I once told my mom that I was waiting to hit rock bottom.
And in some ways, I think I meant it.
I meant that I had no inclination to change my behavior until something prompted me to do so. I figured that thing would be catastrophic, some jarring event that would cause me to spring into action because I’d have no choice.
I know that motivation is something self created, but more often than not, it takes an external push for me to do things.
While I’m eternally grateful to my parents, I’ve learned that they will be there to bail me out. Luckily, I haven’t needed to be sprung from jail or needed money for them to pay back a drug dealer. Still, they have paid off credit cards, taken care of my college education and have let me move back into their house more often than I’d care to admit.
In fact, it might happen again.
I don’t know if I could have gone through with this pregnancy with my life as it is if I didn’t have them in my life.

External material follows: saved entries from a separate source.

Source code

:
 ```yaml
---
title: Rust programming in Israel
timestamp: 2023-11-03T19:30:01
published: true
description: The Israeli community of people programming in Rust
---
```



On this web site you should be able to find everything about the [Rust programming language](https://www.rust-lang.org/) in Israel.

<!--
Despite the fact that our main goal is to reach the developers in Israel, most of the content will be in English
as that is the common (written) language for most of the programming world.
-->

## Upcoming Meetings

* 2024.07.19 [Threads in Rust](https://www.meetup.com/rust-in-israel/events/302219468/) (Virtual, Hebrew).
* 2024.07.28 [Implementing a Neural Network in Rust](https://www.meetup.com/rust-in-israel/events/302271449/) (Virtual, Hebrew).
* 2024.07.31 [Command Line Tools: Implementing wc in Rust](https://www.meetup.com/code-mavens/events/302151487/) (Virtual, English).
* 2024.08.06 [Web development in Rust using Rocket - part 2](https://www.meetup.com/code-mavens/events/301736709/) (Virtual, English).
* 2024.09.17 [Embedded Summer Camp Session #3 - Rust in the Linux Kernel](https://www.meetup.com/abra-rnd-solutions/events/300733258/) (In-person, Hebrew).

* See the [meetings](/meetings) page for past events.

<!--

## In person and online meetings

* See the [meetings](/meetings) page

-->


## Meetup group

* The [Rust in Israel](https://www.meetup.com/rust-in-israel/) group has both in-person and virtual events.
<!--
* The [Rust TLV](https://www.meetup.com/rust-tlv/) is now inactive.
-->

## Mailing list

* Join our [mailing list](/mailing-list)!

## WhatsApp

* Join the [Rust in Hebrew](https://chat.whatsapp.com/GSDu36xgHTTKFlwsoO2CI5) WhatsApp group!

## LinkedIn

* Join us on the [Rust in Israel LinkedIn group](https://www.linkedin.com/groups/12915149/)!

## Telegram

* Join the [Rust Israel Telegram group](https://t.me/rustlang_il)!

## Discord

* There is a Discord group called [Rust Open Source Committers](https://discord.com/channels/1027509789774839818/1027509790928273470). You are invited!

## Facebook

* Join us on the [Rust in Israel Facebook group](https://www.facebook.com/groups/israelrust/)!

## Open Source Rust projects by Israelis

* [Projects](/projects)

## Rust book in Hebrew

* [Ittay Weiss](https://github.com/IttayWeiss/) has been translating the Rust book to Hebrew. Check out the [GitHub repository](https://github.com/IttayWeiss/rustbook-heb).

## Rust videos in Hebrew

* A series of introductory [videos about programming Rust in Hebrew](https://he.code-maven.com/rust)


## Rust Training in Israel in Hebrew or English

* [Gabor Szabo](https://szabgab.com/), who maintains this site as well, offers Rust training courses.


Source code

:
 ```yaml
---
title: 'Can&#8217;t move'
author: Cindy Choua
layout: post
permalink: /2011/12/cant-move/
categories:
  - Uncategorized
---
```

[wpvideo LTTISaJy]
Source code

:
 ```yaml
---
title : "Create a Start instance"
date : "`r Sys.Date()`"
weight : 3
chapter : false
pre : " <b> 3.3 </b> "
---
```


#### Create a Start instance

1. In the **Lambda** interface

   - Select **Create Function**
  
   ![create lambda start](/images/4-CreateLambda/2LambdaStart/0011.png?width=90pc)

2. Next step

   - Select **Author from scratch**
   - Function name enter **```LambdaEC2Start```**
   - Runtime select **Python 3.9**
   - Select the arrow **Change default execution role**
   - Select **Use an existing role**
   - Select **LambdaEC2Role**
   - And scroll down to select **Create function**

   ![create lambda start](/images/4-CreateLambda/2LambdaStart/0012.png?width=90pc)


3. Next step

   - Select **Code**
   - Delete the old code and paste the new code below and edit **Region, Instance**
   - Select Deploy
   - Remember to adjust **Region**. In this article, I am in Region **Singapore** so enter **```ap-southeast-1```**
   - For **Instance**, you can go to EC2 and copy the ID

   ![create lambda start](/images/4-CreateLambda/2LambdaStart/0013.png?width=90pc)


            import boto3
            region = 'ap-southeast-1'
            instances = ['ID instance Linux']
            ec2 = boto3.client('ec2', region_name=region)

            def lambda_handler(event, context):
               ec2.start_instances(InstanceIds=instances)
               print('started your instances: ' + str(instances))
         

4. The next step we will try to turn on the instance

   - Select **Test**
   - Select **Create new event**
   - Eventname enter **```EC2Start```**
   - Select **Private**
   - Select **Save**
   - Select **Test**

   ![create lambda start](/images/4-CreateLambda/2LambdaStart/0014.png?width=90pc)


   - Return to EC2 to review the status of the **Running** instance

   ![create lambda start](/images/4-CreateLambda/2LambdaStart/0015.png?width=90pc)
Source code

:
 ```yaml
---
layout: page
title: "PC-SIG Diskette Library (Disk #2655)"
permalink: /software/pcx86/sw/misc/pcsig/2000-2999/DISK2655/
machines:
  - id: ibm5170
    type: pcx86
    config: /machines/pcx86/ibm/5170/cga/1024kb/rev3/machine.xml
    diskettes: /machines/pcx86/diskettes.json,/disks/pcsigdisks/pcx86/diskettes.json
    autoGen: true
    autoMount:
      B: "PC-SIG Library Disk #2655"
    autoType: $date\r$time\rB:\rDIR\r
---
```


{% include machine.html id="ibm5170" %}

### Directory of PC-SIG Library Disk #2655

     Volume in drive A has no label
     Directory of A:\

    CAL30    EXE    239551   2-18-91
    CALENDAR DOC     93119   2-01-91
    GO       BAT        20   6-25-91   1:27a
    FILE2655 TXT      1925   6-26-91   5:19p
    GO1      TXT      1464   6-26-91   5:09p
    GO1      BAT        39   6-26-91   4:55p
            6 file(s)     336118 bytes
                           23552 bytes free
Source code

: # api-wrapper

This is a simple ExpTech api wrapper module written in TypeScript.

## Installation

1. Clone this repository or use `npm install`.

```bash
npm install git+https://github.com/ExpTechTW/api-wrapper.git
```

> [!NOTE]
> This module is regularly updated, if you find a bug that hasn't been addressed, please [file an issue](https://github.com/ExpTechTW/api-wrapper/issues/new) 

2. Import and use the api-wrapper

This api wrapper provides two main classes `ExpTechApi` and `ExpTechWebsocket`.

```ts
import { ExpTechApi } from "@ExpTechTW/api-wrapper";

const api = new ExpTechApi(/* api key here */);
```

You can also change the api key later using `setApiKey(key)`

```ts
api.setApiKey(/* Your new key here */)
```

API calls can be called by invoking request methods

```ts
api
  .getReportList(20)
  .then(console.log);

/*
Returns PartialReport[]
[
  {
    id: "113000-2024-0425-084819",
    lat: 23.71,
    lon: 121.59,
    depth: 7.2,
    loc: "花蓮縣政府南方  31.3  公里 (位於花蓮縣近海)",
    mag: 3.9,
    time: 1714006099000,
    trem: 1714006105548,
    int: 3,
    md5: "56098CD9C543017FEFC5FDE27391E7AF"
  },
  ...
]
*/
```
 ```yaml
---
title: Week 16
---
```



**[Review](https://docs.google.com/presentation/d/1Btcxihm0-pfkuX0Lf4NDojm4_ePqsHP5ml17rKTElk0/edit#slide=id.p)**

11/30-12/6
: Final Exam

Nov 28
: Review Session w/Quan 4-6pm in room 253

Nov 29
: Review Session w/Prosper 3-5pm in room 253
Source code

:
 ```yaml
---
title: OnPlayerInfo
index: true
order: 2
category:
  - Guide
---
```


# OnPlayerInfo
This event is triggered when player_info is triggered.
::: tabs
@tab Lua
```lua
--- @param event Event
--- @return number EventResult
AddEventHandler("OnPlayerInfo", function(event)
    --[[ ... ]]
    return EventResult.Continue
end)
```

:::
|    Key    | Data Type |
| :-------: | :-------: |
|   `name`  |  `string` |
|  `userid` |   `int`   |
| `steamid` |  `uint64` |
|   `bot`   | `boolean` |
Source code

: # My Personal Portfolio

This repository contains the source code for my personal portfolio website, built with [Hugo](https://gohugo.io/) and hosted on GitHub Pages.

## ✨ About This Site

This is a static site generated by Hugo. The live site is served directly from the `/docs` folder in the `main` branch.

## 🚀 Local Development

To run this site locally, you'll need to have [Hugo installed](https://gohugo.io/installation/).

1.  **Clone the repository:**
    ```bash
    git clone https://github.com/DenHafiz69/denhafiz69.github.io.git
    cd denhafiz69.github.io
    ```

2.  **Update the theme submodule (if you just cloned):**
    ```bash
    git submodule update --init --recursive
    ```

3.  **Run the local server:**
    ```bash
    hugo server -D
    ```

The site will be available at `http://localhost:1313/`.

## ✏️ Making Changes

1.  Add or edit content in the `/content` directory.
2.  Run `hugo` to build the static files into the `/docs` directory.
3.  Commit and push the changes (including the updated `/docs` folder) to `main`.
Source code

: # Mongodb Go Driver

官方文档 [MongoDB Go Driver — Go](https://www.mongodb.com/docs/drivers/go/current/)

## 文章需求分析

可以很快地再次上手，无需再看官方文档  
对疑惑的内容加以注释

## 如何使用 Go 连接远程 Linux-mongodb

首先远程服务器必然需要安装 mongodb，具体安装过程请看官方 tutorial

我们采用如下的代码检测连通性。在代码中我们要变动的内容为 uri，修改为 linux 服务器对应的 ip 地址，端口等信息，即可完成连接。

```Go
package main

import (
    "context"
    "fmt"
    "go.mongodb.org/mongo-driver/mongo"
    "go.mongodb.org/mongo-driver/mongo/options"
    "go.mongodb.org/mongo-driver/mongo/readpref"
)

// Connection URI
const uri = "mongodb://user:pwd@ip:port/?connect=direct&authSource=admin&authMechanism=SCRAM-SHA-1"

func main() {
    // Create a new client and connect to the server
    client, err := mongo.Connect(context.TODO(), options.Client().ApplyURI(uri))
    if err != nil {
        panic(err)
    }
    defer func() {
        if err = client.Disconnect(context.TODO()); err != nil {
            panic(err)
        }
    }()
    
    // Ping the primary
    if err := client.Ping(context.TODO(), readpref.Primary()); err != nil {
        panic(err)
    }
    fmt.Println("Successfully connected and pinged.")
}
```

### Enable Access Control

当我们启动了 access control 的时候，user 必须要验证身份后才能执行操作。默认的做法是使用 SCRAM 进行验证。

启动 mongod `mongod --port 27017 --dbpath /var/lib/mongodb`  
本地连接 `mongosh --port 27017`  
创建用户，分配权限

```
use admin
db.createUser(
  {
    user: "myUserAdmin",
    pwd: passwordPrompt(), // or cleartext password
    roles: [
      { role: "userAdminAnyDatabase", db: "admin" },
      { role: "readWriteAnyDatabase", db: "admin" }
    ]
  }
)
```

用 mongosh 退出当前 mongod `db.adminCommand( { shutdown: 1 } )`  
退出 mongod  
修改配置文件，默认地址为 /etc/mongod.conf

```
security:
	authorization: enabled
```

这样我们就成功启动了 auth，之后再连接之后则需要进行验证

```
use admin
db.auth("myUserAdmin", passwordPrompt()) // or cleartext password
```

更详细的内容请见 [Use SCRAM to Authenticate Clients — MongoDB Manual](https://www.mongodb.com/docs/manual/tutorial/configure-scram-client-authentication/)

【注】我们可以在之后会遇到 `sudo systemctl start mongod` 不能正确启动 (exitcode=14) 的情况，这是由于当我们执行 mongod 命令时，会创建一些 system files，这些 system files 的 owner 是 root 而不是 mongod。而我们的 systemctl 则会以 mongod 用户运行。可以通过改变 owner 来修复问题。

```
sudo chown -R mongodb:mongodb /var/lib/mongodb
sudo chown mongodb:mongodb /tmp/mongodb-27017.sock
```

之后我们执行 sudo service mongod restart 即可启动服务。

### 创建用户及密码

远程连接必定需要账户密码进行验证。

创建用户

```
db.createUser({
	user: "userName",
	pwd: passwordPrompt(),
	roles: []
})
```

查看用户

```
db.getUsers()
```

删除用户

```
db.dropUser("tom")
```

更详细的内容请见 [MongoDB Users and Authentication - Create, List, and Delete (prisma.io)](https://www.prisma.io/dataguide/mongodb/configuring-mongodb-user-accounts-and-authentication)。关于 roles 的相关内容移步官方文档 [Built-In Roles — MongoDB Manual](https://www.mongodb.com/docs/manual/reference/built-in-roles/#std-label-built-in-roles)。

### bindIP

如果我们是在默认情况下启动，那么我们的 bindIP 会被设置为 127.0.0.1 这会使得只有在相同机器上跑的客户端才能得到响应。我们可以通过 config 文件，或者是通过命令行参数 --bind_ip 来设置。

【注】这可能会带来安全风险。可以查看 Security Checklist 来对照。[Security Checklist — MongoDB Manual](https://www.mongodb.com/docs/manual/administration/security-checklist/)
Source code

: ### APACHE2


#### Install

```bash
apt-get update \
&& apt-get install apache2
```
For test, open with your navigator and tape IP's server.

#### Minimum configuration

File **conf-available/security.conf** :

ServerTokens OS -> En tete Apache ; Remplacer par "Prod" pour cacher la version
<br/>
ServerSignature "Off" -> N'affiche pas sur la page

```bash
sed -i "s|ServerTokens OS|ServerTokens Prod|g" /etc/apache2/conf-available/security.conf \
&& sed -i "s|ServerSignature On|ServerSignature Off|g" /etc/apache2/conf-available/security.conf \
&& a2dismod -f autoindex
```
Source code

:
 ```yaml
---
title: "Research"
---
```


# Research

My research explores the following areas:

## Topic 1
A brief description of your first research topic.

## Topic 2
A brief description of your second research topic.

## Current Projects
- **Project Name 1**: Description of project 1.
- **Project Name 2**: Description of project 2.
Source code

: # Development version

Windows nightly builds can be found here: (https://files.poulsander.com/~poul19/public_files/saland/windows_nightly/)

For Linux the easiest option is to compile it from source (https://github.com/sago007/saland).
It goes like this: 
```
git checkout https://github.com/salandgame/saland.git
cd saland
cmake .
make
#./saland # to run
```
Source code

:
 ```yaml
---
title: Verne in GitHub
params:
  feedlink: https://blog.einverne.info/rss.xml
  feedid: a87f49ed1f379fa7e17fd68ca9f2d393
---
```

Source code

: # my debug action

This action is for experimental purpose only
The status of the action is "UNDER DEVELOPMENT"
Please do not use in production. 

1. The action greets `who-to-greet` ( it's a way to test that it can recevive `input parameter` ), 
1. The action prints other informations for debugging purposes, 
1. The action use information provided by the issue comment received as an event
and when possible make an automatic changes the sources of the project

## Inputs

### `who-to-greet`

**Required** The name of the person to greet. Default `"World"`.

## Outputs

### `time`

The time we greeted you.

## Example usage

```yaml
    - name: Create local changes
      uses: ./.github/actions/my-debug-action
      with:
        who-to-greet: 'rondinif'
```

I don’t know if I’d have the reassurance I need to feel like everything is going to be OK one way or another.
I wonder what that would have been like if my whole life had been the same way.
I think there is a part of me that feels guilty for accepting their help, for depending on it and in some ways, taking it for granted at times.
It’s a safety net that allows me to fuck up without a whole lot of consequences. Lose a job. Lose an apartment. Get broken up with. Get into credit card trouble. Need help moving.
Have a baby.
I’ve relied a little too much on them always being there to the point that I’ve turned into a not so self sufficient adult.
As my therapist likes to remind me, there is no right or wrong way of going about things. But I could be doing a lot better for myself and just haven’t yet found a reason to make the changes I need to.